The poll was commissioned by GOPAC, an organization aimed at building state Republican campaigns, and conducted by National Research, who also conducted polls for President Donald Trump’s 2016 campaign.
Twenty-four percent of respondents said they support Morrisey’s bid for the Republican nomination, followed by U.S. Rep. Evan Jenkins at 20 percent.
Former Massey Energy Don Blankenship had the support of 12 percent of survey participants. National Guard Maj. Tom Willis had 3 percent, while former coal miner Bo Copley and U.S. Navy veteran Jack Newbrough each had 1 percent. Thirty-nine percent of respondents were undecided.
Morrisey said in a statement it is clear voters understand which candidate is the better conservative.
“I’m proud of my conservative record as Attorney General, taking on Obama’s War on Coal, expanding gun rights, protecting the unborn, and supporting President Trump’s efforts to crack down on illegal immigration. It is heartening to see that my conservative message is getting out,” he said in a statement.

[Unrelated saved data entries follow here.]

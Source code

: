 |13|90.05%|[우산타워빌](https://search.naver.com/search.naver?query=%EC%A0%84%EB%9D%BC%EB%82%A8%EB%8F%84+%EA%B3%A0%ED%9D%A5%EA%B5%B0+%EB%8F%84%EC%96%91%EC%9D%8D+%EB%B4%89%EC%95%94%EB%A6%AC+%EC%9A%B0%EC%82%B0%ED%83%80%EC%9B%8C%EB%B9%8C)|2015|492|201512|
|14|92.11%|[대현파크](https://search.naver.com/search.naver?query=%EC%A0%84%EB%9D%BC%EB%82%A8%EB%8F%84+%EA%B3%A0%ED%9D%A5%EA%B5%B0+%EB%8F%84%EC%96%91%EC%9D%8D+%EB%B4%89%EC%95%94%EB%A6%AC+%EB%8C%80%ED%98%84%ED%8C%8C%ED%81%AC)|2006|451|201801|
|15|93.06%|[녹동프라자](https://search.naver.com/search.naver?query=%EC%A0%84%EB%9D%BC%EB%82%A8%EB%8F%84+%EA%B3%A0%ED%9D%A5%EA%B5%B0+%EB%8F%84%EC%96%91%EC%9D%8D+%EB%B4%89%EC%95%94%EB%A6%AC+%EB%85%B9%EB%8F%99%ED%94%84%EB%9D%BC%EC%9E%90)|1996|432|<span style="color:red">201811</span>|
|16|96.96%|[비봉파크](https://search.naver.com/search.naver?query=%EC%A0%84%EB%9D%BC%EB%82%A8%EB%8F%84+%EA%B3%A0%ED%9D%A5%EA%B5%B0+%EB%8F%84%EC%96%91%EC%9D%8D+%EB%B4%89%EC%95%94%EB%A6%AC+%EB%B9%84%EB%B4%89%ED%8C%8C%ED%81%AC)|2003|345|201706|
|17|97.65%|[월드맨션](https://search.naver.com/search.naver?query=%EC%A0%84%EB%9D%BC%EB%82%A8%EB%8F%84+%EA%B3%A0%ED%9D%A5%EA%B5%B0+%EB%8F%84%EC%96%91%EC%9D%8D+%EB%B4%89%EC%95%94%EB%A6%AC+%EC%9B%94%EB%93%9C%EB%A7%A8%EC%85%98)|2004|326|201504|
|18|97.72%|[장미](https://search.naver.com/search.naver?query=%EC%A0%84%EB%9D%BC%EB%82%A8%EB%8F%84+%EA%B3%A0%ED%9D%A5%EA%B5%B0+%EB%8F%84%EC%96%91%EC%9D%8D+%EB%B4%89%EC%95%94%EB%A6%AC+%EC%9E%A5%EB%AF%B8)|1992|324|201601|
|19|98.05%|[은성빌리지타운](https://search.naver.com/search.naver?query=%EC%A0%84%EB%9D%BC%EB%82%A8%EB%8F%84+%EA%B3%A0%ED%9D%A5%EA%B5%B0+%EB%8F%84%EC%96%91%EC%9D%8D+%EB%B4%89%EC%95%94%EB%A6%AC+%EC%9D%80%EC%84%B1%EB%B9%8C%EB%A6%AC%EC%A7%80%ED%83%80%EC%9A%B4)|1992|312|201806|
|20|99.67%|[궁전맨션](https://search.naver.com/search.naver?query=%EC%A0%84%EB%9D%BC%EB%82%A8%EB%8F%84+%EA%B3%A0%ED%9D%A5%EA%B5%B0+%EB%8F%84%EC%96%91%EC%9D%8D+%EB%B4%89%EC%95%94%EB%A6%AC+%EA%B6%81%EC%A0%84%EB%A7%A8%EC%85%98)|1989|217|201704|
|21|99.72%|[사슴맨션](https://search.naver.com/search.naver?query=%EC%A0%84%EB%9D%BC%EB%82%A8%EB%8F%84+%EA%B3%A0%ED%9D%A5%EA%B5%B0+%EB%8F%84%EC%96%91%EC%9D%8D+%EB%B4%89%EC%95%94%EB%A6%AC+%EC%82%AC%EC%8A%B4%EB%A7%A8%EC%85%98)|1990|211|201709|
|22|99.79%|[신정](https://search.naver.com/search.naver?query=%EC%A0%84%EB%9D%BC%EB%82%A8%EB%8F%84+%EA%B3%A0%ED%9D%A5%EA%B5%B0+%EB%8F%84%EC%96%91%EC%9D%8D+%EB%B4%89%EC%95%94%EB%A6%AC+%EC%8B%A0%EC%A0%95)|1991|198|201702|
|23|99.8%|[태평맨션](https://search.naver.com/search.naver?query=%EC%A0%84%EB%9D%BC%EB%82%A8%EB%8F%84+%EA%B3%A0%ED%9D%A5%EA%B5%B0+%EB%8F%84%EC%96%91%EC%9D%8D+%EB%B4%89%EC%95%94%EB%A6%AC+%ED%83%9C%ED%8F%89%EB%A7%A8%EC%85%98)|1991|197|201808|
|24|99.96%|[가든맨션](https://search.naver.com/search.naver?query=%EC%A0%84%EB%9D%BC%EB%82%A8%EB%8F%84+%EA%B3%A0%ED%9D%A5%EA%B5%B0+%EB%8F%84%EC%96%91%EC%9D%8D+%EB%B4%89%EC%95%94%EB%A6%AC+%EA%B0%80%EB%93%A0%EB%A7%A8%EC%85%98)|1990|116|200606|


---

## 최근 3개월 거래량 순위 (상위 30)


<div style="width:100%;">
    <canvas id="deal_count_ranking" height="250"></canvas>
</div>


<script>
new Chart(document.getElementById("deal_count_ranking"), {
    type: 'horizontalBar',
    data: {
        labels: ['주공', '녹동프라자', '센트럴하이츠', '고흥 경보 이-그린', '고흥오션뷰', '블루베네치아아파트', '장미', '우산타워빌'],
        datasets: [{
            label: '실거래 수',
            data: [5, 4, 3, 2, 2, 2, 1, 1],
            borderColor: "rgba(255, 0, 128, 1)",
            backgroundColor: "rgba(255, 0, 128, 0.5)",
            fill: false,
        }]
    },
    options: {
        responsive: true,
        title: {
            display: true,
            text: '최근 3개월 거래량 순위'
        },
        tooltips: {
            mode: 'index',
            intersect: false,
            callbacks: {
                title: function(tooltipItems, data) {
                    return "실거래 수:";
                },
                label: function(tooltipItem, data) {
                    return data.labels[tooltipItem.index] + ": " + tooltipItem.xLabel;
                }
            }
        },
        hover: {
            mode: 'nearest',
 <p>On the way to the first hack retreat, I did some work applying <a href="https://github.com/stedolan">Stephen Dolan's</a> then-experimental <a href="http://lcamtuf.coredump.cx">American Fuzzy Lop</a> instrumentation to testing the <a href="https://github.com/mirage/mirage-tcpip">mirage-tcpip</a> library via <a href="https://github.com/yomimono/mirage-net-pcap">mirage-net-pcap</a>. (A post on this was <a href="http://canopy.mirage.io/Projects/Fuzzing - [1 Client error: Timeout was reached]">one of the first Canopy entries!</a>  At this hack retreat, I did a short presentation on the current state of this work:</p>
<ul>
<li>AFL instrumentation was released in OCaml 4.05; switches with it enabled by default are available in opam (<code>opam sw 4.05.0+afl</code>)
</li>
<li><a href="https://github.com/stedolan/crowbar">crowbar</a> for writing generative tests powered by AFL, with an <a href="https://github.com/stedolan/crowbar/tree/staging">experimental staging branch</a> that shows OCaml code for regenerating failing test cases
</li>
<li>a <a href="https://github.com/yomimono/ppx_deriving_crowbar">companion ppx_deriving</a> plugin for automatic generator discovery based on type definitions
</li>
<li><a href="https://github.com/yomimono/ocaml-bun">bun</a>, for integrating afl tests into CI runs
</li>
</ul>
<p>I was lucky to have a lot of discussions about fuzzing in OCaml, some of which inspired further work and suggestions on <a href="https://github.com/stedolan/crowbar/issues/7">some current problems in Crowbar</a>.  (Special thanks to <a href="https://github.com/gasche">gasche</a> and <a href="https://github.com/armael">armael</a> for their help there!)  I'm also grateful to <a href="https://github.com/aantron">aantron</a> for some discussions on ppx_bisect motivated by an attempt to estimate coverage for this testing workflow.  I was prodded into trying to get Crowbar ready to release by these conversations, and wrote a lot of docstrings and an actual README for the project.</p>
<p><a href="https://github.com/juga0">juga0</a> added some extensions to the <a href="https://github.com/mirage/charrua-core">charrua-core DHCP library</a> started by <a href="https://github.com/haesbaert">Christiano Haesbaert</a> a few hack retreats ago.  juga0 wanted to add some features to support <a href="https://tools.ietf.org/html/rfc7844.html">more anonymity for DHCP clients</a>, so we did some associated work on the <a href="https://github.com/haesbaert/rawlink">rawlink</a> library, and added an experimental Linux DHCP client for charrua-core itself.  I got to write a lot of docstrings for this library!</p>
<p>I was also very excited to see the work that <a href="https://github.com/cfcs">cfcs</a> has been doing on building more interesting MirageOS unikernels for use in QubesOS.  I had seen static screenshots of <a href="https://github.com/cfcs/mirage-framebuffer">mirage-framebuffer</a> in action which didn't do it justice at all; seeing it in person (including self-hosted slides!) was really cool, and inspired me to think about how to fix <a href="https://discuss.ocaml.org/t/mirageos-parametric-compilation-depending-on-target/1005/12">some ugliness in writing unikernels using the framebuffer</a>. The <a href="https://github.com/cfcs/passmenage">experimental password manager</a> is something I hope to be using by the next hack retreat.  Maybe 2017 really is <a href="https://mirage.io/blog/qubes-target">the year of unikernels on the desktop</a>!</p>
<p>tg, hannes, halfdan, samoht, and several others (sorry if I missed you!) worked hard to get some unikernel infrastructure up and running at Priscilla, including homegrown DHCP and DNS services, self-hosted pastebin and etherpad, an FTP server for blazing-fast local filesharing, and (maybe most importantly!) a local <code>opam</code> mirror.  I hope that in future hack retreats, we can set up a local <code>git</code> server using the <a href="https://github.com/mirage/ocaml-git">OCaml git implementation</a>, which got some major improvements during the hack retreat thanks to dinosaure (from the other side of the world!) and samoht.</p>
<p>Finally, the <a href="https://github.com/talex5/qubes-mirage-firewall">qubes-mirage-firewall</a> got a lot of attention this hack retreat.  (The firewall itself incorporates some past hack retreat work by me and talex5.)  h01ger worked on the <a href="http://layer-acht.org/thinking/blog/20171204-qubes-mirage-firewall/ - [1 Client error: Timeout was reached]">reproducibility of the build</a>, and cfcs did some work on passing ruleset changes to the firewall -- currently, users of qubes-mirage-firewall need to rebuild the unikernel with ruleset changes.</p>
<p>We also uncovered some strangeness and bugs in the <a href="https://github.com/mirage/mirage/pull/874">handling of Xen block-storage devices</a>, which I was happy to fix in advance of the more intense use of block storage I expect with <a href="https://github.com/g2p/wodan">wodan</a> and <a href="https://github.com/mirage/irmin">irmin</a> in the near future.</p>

The survey was conducted among 411 Republican primary voters between April 17 and 19.
In a separate poll among 500 primary voters, 49 percent of respondents said they would vote for the generic Republican candidate compared to 37 percent supporting the Democratic candidate. When U.S. Sen. Joe Manchin, D-W.Va., was specifically mentioned as the Democratic candidate, 41 percent of respondents said they would support the Republican candidate and 37 percent voiced support for Manchin. Twenty percent of respondents said they were either leaning toward a candidate or undecided.
In terms of approval rating, Manchin has a 51 percent total rating. President Donald Trump, however, has a 62 percent total approval rating.
Forty-nine percent of respondents said they were less likely to vote for Manchin given his opposition to the Tax Cuts and Jobs Act.
“Senator Manchin could be a victim of the political environment,” a release on the poll stated. “This is a very pro-Trump state, and the Senator appears to be potentially vulnerable to cross currents related to that popularity. His vote against the President’s tax cuts add to his vulnerability.”
Manchin voted against the bill in December, saying he would have liked a bipartisan tax bill rather than the legislation pushed by Republicans.
“When we started this process I believed that real reform needed to meet four goals: it needed to focus on permanent relief for working class families; make small businesses and corporations competitive in a global economy and set an environment for job growth; be fiscally responsible and not grow our debt; and simplify the tax code,” he said. “Unfortunately, I do not believe that this bill meets those goals.”